Background Information From IPO Prospectus
TASCO Berhad (hereafter called "TASCO") listed in Bursa Malaysia on December 2007 is principally engaged as a total logistics solutions provider while its subsidiary companies are principally involved in the business of truck rental, in-house truck repair and maintenance, insurance agency services and warehouse rental as well as freight forwarding service providers and alliances with NYK Group for global logistics operation which comprises six core business divisions: Ocean, Air, Land, International Freight, Auto Logistics and International Network Solutions.
  • Forecast of PE 7.43 times for FY 2008 based on EPS 14.8 cents.
  • NTA per Share RM1.46 as at 31 August 2007
  • Market Capitalization upon listing is RM110,000,000 based on RM1.10 issue price for 100,000,000 shares.
  • Proceeds RM18.5 million mainly for the development of Bangi Logistics Centre to reduce storage constraints, lower down operation costs and enhance revenue, and acquisition of Port Klang Logistic Centre (PKLC) to strengthen market position as it contributed significantly Group's revenue and save on rental cost.
Operation Profit Margin (OPM)
In the latest annual report of TASCO, it's operation comprises the following six business divisions and two segments:
The international and domestic segment both have equal proportion on contribution to group's revenue of all reporting periods, but domestic segment contributed close to 80% operation profit in the recent years' financial result. It was understandable that the management focus on growing the domestic businesses as it has more stable operation profit margin compare to the international segment. However, as international segment is asset-light business, which required less capital commitment compare to domestic segment, the recent years' financial result may show that the management under-grow the business of this segment.

Financial Summary

The Compounded Annual Growth Rate (hereafter called "CAGR") of the Revenue of TASCO is average, 5.73%. Even with average growth of revenue, it still managed to achieve CAGR of Earning per share (hereafter called "EPS") about 18.9%. The management need to put more effort on growing revenue. The CAGR of Total Liabilities is about 13%, but it was still considered healthy as still achieve 6% margin compare to earnings growth rate.

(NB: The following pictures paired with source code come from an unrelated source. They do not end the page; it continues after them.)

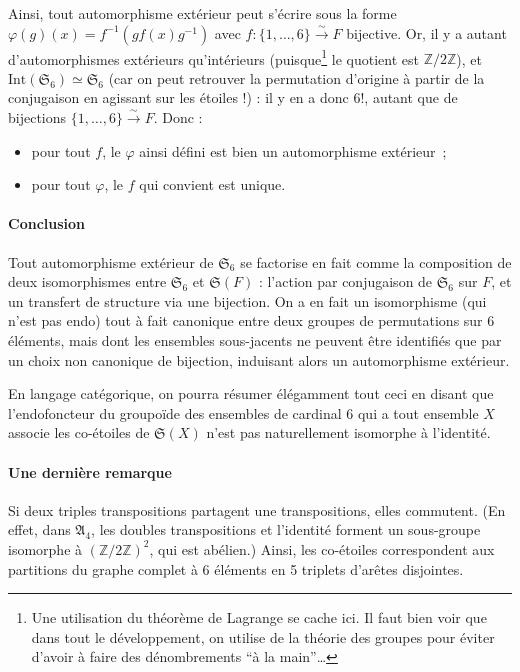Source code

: \documentclass[a4paper, 11pt]{article}
\def\Z{\mathbb{Z}}
\def\Sigmap{\mathfrak{S}}
\begin{document}
Ainsi, tout automorphisme extérieur peut s'écrire sous la forme $\varphi(g)(x) =
f^{-1}(gf(x)g^{-1})$ avec $f : \{1, \ldots, 6\} \xrightarrow{\sim} F$ bijective.
Or, il y a autant d'automorphismes extérieurs qu'intérieurs
(puisque\footnote{Une utilisation du théorème de Lagrange se cache ici. Il faut
  bien voir que dans tout le développement, on utilise de la théorie des groupes
  pour éviter d'avoir à faire des dénombrements \enquote{à la main}…} le
quotient est $\Z/2\Z$), et $\mathrm{Int}(\Sigmap_6) \simeq \Sigmap_6$ (car on
peut retrouver la permutation d'origine à partir de la conjugaison en agissant
sur les étoiles !) : il y en a donc $6!$, autant que de bijections $\{1, \ldots,
6\} \xrightarrow{\sim} F$. Donc :
\begin{itemize}
\item pour tout $f$, le $\varphi$ ainsi défini est bien un automorphisme
  extérieur~;
\item pour tout $\varphi$, le $f$ qui convient est unique.
\end{itemize}

\paragraph{Conclusion} Tout automorphisme extérieur de $\Sigmap_6$ se factorise
en fait comme la composition de deux isomorphismes entre $\Sigmap_6$ et
$\Sigmap(F)$ : l'action par conjugaison de $\Sigmap_6$ sur $F$, et un transfert
de structure via une bijection. On a en fait un isomorphisme (qui n'est pas
endo) tout à fait canonique entre deux groupes de permutations sur 6 éléments,
mais dont les ensembles sous-jacents ne peuvent être identifiés que par un choix
non canonique de bijection, induisant alors un automorphisme extérieur.

En langage catégorique, on pourra résumer élégamment tout ceci en disant que
l'endofoncteur du groupoïde des ensembles de cardinal 6 qui a tout ensemble $X$
associe les co-étoiles de $\Sigmap(X)$ n'est pas naturellement isomorphe à
l'identité.


\paragraph{Une dernière remarque} Si deux triples transpositions partagent une
transpositions, elles commutent. (En effet, dans $\mathfrak{A}_4$, les doubles
transpositions et l'identité forment un sous-groupe isomorphe à $(\Z/2\Z)^2$,
qui est abélien.) Ainsi, les co-étoiles correspondent aux partitions du graphe
complet à 6 éléments en 5 triplets d'arêtes disjointes.
\end{document}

Rate of Returns and Financial Leverages
TASCO achieved satisfactory of Return On Average Equity (hereafter called "ROAE"), average about 10% for the 5 years period, doing well especially in 2010, 12.2%. Return On Average Asset (hereafter called "ROAA") is moderate, in the range of 6.5% to 8.8%. The aspect which worth paying more attention is the financial leverages adopted by the company, which measured by Debt to Equity Ratio is below 40% except 2007, it show that the management is conservative on the use of financial leverages.

How Much It Worth?
Given the company CAGR of EPS is 10% (approximately 18.9% in the past 5 years) and Dividend Per Share is 6% in the next 10 years, the EPS of the company will be RM$0.26 in 2020 (included adjustment of 2 bad years in 10 which reduce 35% of group's net profit) and the forecast dividends received over the 10 years period totaling RM$0.77 (included adjustment of 2 bad years).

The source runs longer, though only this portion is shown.